> **DATA TO PROCESS**:

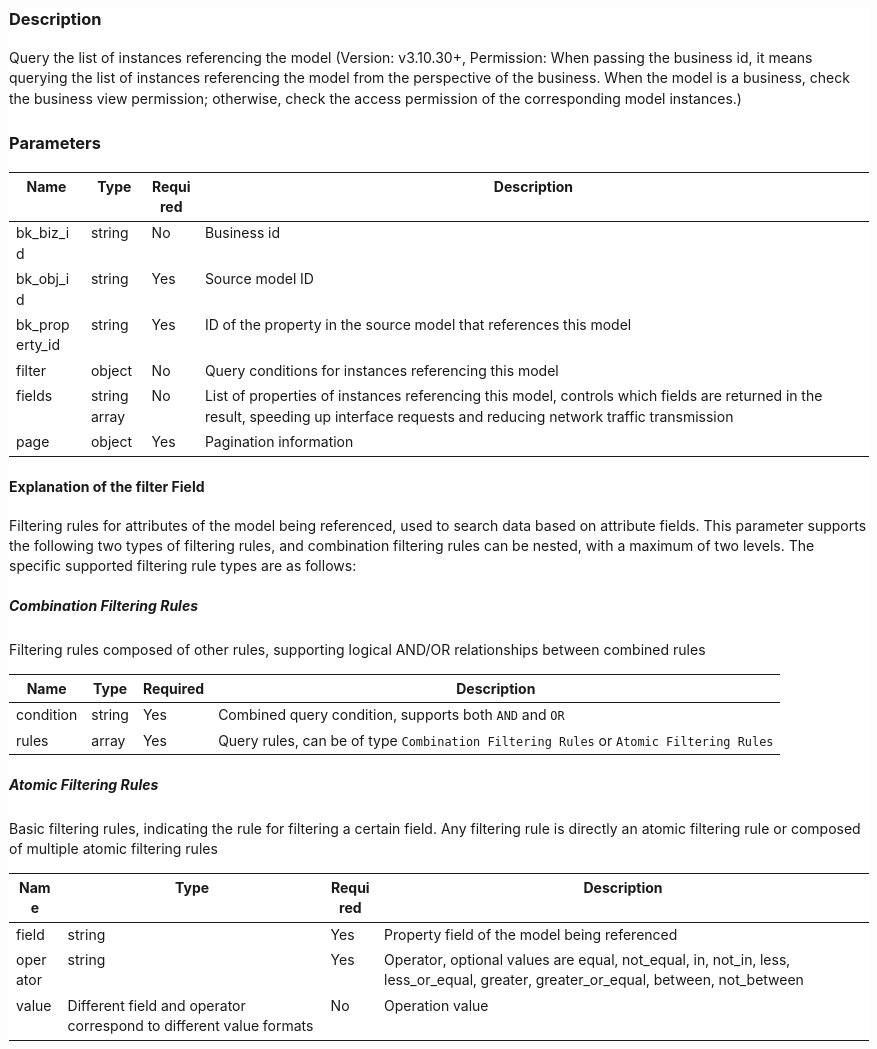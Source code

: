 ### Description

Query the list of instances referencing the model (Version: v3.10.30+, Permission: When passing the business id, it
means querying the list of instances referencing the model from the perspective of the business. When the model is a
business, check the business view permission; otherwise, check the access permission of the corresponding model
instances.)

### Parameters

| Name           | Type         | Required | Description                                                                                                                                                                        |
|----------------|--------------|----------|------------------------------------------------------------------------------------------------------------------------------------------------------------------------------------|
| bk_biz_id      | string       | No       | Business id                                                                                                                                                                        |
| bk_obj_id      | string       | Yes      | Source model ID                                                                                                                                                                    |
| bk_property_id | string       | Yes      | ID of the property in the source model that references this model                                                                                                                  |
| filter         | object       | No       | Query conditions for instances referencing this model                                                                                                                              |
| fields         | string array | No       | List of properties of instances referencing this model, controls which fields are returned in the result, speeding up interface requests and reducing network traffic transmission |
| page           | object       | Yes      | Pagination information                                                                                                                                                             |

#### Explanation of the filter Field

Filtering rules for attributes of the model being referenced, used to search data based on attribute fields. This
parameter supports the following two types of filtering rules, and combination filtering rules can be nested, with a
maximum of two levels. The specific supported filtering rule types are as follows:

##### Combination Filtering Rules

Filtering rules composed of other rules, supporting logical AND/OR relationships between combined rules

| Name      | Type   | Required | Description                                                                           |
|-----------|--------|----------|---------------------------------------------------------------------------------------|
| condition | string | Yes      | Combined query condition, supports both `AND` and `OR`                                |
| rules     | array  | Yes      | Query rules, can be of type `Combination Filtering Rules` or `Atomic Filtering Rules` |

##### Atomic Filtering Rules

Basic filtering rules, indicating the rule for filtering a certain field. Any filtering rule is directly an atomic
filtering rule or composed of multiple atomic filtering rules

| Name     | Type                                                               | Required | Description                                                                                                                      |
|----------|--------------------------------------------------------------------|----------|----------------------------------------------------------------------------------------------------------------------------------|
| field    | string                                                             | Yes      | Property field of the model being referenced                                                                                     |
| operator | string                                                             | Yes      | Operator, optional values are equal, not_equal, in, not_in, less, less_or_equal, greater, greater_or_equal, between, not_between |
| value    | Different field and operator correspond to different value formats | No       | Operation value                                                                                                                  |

> **TASK TO COMPLETE**:
A single number is needed: how many lines of the material contain the word "composed".

> **WRITTEN ANSWER**:
2